● **TASK OBJECTIVE**
Search the data for the string "JavaScript" and extract every line where it appears.

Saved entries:
- Opening Delimiter -

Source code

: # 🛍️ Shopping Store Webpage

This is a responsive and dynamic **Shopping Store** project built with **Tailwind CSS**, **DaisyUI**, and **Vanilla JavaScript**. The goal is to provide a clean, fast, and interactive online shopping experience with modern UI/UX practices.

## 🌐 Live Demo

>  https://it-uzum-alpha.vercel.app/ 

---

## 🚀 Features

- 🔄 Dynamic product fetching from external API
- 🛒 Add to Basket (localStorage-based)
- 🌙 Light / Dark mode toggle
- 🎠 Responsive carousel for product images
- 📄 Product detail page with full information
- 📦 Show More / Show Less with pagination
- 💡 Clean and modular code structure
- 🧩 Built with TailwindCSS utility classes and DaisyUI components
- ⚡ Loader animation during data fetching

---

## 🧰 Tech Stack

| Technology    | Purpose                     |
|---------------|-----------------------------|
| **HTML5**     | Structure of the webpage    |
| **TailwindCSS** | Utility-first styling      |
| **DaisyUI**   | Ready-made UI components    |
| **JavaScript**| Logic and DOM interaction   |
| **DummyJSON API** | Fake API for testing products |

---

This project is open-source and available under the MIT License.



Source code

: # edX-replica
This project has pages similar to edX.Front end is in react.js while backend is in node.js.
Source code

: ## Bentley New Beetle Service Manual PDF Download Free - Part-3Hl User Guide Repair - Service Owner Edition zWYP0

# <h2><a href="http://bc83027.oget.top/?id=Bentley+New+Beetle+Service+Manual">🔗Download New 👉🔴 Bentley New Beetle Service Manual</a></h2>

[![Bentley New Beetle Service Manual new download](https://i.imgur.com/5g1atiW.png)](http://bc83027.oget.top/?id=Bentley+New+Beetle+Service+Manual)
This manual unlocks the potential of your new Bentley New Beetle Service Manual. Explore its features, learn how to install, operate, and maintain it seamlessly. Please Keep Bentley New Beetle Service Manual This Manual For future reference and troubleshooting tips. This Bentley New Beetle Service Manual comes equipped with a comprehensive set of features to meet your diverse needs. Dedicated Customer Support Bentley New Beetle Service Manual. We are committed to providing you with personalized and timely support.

- Closing Delimiter -
- Opening Delimiter -

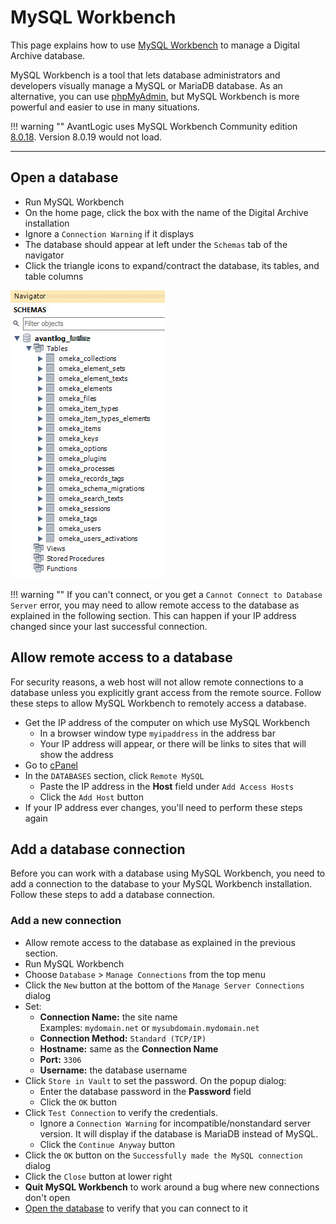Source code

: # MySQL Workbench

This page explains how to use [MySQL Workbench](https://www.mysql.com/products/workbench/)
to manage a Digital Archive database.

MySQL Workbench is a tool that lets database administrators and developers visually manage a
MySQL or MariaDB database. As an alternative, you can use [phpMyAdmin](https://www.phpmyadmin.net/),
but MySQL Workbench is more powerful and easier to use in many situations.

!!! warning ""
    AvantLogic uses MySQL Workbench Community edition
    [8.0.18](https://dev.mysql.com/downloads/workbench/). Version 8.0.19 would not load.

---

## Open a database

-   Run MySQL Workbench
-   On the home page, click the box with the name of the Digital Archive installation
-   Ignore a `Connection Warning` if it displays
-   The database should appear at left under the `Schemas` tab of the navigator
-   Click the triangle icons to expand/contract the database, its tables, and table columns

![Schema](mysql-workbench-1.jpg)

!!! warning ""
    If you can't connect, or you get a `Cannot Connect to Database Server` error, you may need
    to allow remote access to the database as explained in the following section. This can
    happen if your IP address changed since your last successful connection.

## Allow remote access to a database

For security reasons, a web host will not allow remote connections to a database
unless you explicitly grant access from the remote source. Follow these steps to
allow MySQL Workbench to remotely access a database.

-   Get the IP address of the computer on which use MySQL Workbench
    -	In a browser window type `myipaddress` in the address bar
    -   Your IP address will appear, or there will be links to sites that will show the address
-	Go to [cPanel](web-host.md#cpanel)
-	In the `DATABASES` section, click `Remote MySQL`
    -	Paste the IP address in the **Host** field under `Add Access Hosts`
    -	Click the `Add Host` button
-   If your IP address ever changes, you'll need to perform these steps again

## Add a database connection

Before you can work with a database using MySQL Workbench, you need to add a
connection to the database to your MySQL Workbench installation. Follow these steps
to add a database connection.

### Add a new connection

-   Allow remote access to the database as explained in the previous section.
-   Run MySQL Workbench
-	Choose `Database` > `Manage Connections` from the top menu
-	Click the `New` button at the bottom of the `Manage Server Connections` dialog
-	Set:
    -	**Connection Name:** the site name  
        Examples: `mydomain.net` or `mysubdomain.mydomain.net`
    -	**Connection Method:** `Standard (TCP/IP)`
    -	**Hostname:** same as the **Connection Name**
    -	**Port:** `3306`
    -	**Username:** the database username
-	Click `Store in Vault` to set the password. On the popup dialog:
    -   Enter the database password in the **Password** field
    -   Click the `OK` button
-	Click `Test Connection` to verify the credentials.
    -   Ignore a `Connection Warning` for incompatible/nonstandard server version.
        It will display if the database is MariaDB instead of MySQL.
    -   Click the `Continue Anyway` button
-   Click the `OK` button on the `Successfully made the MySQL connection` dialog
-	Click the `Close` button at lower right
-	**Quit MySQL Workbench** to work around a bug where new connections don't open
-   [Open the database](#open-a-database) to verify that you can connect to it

- Closing Delimiter -

● **SOLUTION TO THE PROBLEM**
This is a responsive and dynamic **Shopping Store** project built with **Tailwind CSS**, **DaisyUI**, and **Vanilla JavaScript**. The goal is to provide a clean, fast, and interactive online shopping experience with modern UI/UX practices.
| **JavaScript**| Logic and DOM interaction   |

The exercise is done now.